The only way to win is:
Here's a little info from the book:
They tracked over 1000 mutual funds for 10 years. Of the 1000, 1 (count them... ONE, uno, single) fund gained every year over the DOW. Mutual funds are run by fund managers who know a lot more than you, and have huge resources. Turns out that it is completely random as to wether a fund can beat the DOW.
Every now and them, one fund manager wins big for their fund. And they become hot property. But its random. They will eventually fade.
A side note: there is also a survivorship bias - any mutual fund that does poorly for very long is usually folded into another - that is, it disappears. So the ones that survive are the best, and they aren't better than the DOW on average.
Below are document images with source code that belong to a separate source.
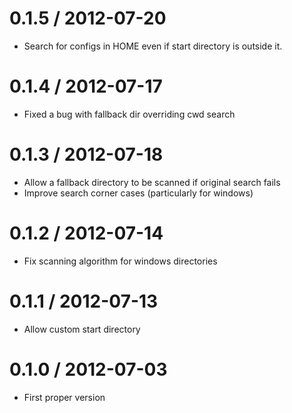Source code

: 0.1.5 / 2012-07-20
==================
  * Search for configs in HOME even if start directory is outside it.

0.1.4 / 2012-07-17
==================
  * Fixed a bug with fallback dir overriding cwd search

0.1.3 / 2012-07-18
==================
  * Allow a fallback directory to be scanned if original search fails
  * Improve search corner cases (particularly for windows)

0.1.2 / 2012-07-14
==================
  * Fix scanning algorithm for windows directories

0.1.1 / 2012-07-13
==================
  * Allow custom start directory

0.1.0 / 2012-07-03
==================
  * First proper version

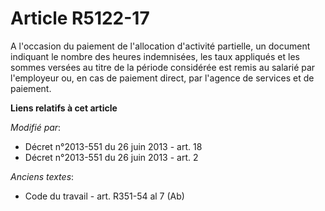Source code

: # Article R5122-17

A l'occasion du paiement de l'allocation d'activité partielle, un document indiquant le nombre des heures indemnisées, les
taux appliqués et les sommes versées au titre de la période considérée est remis au salarié par l'employeur ou, en cas de
paiement direct, par l'agence de services et de paiement.

**Liens relatifs à cet article**

_Modifié par_:

  - Décret n°2013-551 du 26 juin 2013 - art. 18
  - Décret n°2013-551 du 26 juin 2013 - art. 2

_Anciens textes_:

  - Code du travail - art. R351-54 al 7 (Ab)
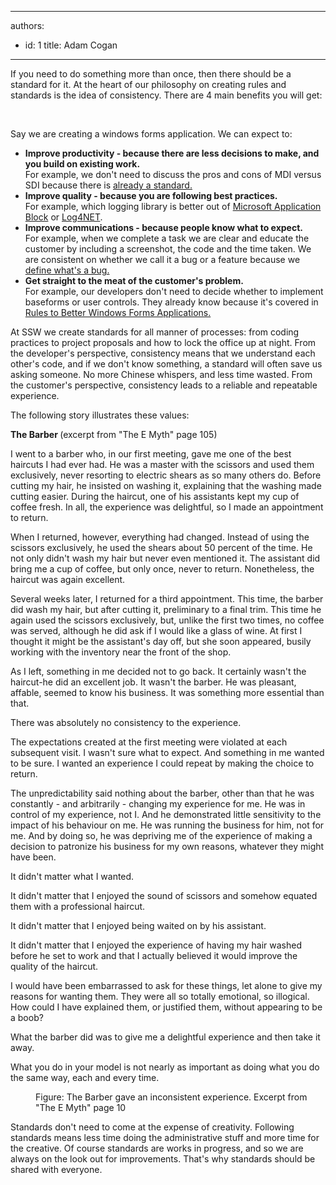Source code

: 

---
authors:
  - id: 1
    title: Adam Cogan
---




<span class='intro'> If you need to do something more than once, then there should be a standard for it. At the heart of our philosophy on creating rules and standards is the idea of consistency. There are 4 main benefits you will get&#58;  </span>

<img src="/PublishingImages/consitency.png" alt="" style="float&#58;right;margin-left&#58;10px;" />&#160;<p>Say we are creating a windows forms application. We can expect to&#58;</p>
<ul><li><b>Improve productivity - because there are less decisions to make, and you build on existing work.</b> <br>For example, we don't need to discuss the pros and cons of MDI versus SDI because there is <a href="http&#58;//www.ssw.com.au/ssw/Standards/Rules/RulesToBetterWindowsForms.aspx#AvoidMDI" shape="rect">already a standard.</a> </li>
<li><b>Improve quality - because you are following best practices.</b><br>For example, which logging library is better out of <a href="http&#58;//www.ssw.com.au/ssw/Standards/Rules/RulesToBetterWindowsForms.aspx#ExceptionManagement" shape="rect">Microsoft Application Block</a> or <a href="http&#58;//www.ssw.com.au/ssw/Standards/Rules/RulesToBetterWindowsForms.aspx#Log4Net" shape="rect">Log4NET</a>. </li>
<li><b>Improve communications - because people know what to expect.</b> <br>For example, when we complete a task we are clear and educate the customer by including a screenshot, the code and the time taken. We are consistent on whether we call it a bug or a feature because we <a href="/Pages/BugDefinition.aspx" shape="rect">define what's a bug.</a> </li>
<li><b>Get straight to the meat of the customer's problem.</b><br>For example, our developers don't need to decide whether to implement baseforms or user controls. They already know because it's covered in <a href="http&#58;//www.ssw.com.au/ssw/Standards/Rules/RulesToBetterWindowsForms.aspx#UserControls" shape="rect">Rules to Better Windows Forms Applications.</a> </li></ul>
<p>At SSW we create standards for all manner of processes&#58; from coding practices to project proposals and how to lock the office up at night. From the developer's perspective, consistency means that we understand each other's code, and if we don't know something, a standard will often save us asking someone. No more Chinese whispers, and less time wasted. From the customer's perspective, consistency leads to a reliable and repeatable experience. </p>
<p>The following story illustrates these values&#58;</p>
<div class="greyBox"><p><b>The Barber </b>(excerpt from &quot;The E Myth&quot; page 105) </p>
<p>I went to a barber who, in our first meeting, gave me one of the best haircuts I had ever had. He was a master with the scissors and used them exclusively, never resorting to electric shears as so many others do. Before cutting my hair, he insisted on washing it, explaining that the washing made cutting easier. During the haircut, one of his assistants kept my cup of coffee fresh. In all, the experience was delightful, so I made an appointment to return. </p>
<p>When I returned, however, everything had changed. Instead of using the scissors exclusively, he used the shears about 50 percent of the time. He not only didn't wash my hair but never even mentioned it. The assistant did bring me a cup of coffee, but only once, never to return. Nonetheless, the haircut was again excellent. </p>
<p>Several weeks later, I returned for a third appointment. This time, the barber did wash my hair, but after cutting it, preliminary to a final trim. This time he again used the scissors exclusively, but, unlike the first two times, no coffee was served, although he did ask if I would like a glass of wine. At first I thought it might be the assistant's day off, but she soon appeared, busily working with the inventory near the front of the shop. </p>
<p>As I left, something in me decided not to go back. It certainly wasn't the haircut-he did an excellent job. It wasn't the barber. He was pleasant, affable, seemed to know his business. It was something more essential than that. </p>
<p>There was absolutely no consistency to the experience. </p>
<p>The expectations created at the first meeting were violated at each subsequent visit. I wasn't sure what to expect. And something in me wanted to be sure. I wanted an experience I could repeat by making the choice to return. </p>
<p>The unpredictability said nothing about the barber, other than that he was constantly - and arbitrarily - changing my experience for me. He was in control of my experience, not I. And he demonstrated little sensitivity to the impact of his behaviour on me. He was running the business for him, not for me. And by doing so, he was depriving me of the experience of making a decision to patronize his business for my own reasons, whatever they might have been. </p>
<p>It didn't matter what I wanted. </p>
<p>It didn't matter that I enjoyed the sound of scissors and somehow equated them with a professional haircut. </p>
<p>It didn't matter that I enjoyed being waited on by his assistant. </p>
<p>It didn't matter that I enjoyed the experience of having my hair washed before he set to work and that I actually believed it would improve the quality of the haircut. </p>
<p>I would have been embarrassed to ask for these things, let alone to give my reasons for wanting them. They were all so totally emotional, so illogical. How could I have explained them, or justified them, without appearing to be a boob? </p>
<p>What the barber did was to give me a delightful experience and then take it away. </p>
<p>What you do in your model is not nearly as important as doing what you do the same way, each and every time. </p></div>
<dl><dd>Figure&#58; The Barber gave an inconsistent experience. Excerpt from &quot;The E Myth&quot; page 10 </dd></dl>
<p>Standards don't need to come at the expense of creativity. Following standards means less time doing the administrative stuff and more time for the creative. Of course standards are works in progress, and so we are always on the look out for improvements. That's why standards should be shared with everyone.</p>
Index funds are the way - they have very small fees, insulate you from any sector tanking, they track the dow, and require 0 effort on your behalf.
The book was a huge eye opener for me, and for the last few years has proven itself.
Trading in options, futures, and other derivative instruments should be reserved strictly for Ph.D's with their own Beowulf cluster, or people who aren't losing enough money by day-trading. You can get in more trouble, quicker, than you can imagine.
Don't dis a finance degree. I did grad work in physics and work at a supercomputing center, and I have a large amount of respect for how hard finance can be. I've taken a few finance classes, and it ain't basketweaving. It's *hard*, in the same way physics is hard. If you think you are going to waltz into that field and compete with degreed people, you are either smarter than I am, or delusional.
Stick with stocks and bonds, but spend a year or two practicing. You don't need to trade stocks every minute/hour/day to make good money. Just look at Warren Buffet. Buy a copy of Ben Graham's "Intelligent Investor" and "Securities Analysis", Marcia Stigum's "The Money Market", Annette Thau's "The Bond Book", Robert Hagstrom's "The Warren Buffet Way", and Jim Collins "Good to Great. Read them, several times, and then test your knowledge with your own money before you blow someone else's.